- [Your task]: Where does the word "with" appear in the entries below? Copy each line that holds it.

[Saved entries]
--- START ---

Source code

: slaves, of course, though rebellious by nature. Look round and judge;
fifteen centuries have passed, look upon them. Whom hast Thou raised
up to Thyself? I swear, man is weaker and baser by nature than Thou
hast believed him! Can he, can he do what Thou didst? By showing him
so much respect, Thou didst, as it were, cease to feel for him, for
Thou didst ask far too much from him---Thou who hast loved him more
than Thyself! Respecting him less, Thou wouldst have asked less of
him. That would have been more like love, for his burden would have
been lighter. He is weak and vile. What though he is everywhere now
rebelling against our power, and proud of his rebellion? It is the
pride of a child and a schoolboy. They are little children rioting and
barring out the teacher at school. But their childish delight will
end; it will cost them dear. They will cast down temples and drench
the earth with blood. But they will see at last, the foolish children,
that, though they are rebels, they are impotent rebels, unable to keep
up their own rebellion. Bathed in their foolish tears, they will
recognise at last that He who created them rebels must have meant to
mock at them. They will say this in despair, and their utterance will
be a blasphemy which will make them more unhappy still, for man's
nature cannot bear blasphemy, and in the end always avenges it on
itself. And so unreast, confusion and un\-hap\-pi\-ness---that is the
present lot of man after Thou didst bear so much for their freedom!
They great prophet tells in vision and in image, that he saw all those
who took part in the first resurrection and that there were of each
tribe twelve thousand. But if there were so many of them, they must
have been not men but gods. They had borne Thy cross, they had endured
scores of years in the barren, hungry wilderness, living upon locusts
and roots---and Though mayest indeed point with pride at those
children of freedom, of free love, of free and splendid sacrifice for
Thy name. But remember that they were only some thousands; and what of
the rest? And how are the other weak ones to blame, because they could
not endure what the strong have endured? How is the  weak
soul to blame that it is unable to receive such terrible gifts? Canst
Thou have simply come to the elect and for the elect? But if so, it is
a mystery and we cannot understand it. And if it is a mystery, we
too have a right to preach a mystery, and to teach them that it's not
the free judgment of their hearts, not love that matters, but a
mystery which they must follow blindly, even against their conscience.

--- END ---

- [Response area]:
the earth with blood. But they will see at last, the foolish children,
and roots---and Though mayest indeed point with pride at those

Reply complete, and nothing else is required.